Since cloud web application firewalls aren't on their local premises, enterprises will have to determine how they'll receive the logs from the cloud provider into their current logging infrastructure for additional correlation. The logs in a WAF are very valuable to SIEMs and even more important if an enterprise is under compliance. Many times these logs will need to be held for a certain retention period for both to work. Most providers allow either SFTP or API software that transfers logs to a site for retention and correlation as needed. The ability to log is important, but the capability to have reporting and alerting set up on corporate traffic is also imperative. Speak with all available cloud WAF providers and get a familiarity with their reporting/alerting capabilities and if they'll meet expectations.

Implementation steps

During implementation of a cloud WAF, an enterprise should have a firm understanding of how to integrate a new application, create new WAF policies and determine how to whitelist a signature in the event of false positives. This will include researching how SSL certificates are imported into the cloud provider's software and how filtering will occur within the cloud WAF. Most solutions have been vetted for compliance, but it's still a risk having certificates in the cloud hosted by a third party. The cloud providers will also give users an IP listing of all systems on their network that will forward the proxy requests from the WAF back to the origin address. Here, an enterprise can limit what source addresses can send data to its public-facing application, with firewall rules configured on its perimeter. Also, an enterprise should determine if a staging area in its cloud WAF is needed and speak with the vendors on how they accomplish this requirement.

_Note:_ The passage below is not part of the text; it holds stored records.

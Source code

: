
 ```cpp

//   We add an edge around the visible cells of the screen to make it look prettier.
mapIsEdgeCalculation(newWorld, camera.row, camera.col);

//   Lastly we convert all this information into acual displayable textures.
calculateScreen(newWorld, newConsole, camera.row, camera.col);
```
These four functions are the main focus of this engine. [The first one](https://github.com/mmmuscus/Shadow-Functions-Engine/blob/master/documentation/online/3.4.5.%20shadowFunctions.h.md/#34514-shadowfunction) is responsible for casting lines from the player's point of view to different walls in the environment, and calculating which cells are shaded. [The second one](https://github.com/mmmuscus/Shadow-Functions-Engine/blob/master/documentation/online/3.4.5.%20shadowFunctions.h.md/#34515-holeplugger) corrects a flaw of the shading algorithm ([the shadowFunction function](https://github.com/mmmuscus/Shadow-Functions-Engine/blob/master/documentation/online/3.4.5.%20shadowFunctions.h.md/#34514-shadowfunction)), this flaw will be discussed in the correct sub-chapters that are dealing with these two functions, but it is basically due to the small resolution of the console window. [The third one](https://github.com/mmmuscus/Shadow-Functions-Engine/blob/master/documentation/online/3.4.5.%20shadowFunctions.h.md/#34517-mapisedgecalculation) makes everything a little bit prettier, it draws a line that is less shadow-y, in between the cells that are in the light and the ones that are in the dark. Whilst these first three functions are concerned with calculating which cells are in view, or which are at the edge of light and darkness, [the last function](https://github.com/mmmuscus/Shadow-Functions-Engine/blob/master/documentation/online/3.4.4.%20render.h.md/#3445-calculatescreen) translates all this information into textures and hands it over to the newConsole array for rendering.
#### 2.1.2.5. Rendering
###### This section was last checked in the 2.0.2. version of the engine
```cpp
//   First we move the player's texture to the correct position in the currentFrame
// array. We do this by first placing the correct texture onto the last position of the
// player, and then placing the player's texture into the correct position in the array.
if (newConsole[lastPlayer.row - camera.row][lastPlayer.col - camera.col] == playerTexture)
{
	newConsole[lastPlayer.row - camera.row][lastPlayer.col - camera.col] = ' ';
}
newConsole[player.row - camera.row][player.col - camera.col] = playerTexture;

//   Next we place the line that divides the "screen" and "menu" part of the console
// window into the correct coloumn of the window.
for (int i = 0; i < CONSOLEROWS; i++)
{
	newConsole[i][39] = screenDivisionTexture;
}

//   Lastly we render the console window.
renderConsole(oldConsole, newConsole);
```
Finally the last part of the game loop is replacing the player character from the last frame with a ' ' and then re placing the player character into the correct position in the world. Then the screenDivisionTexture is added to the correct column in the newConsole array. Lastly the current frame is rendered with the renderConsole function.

Lastly, billing by cloud WAF providers can be dependent on traffic, the number of SSL protected sites and the number of policies the enterprise is looking to have configured. This might be a large expense upfront, but it's cheaper in the long run to have physical WAFs installed at each location, if at all. These solutions are all billed annually and are billed as an operating expense. Many of these providers offer CDN services and protection against distributed denial of service and domain name system attacks, which could benefit cloud WAF implementations.